> [WHAT YOU HAVE TO DO]
Work through the data line by line, gathering every line that has the word "SettingsItem".

> [SUPPLIED MATERIAL]
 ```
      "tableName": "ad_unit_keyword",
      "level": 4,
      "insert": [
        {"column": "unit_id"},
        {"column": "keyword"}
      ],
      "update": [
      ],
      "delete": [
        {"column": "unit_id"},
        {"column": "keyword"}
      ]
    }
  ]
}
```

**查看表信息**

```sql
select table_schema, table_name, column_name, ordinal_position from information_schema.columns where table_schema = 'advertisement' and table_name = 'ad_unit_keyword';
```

...

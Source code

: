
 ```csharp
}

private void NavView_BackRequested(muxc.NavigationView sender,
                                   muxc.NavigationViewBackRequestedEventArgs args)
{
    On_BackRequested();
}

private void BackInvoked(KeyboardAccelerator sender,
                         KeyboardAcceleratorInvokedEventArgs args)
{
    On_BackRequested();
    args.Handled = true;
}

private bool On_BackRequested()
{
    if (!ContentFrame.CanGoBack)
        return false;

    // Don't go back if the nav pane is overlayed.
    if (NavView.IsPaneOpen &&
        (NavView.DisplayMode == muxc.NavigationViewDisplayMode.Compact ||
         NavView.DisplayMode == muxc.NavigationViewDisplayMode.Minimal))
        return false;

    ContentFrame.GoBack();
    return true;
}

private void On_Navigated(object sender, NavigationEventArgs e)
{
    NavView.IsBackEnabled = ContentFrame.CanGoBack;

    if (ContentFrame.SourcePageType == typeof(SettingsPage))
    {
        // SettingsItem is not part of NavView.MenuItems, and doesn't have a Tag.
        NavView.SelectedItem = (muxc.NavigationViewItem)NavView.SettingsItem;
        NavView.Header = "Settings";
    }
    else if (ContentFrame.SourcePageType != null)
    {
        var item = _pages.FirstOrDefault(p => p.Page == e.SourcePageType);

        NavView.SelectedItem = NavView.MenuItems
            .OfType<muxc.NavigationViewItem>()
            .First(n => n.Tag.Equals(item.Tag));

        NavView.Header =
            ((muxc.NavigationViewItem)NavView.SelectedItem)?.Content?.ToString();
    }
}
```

> [RESULT]
        // SettingsItem is not part of NavView.MenuItems, and doesn't have a Tag.
        NavView.SelectedItem = (muxc.NavigationViewItem)NavView.SettingsItem;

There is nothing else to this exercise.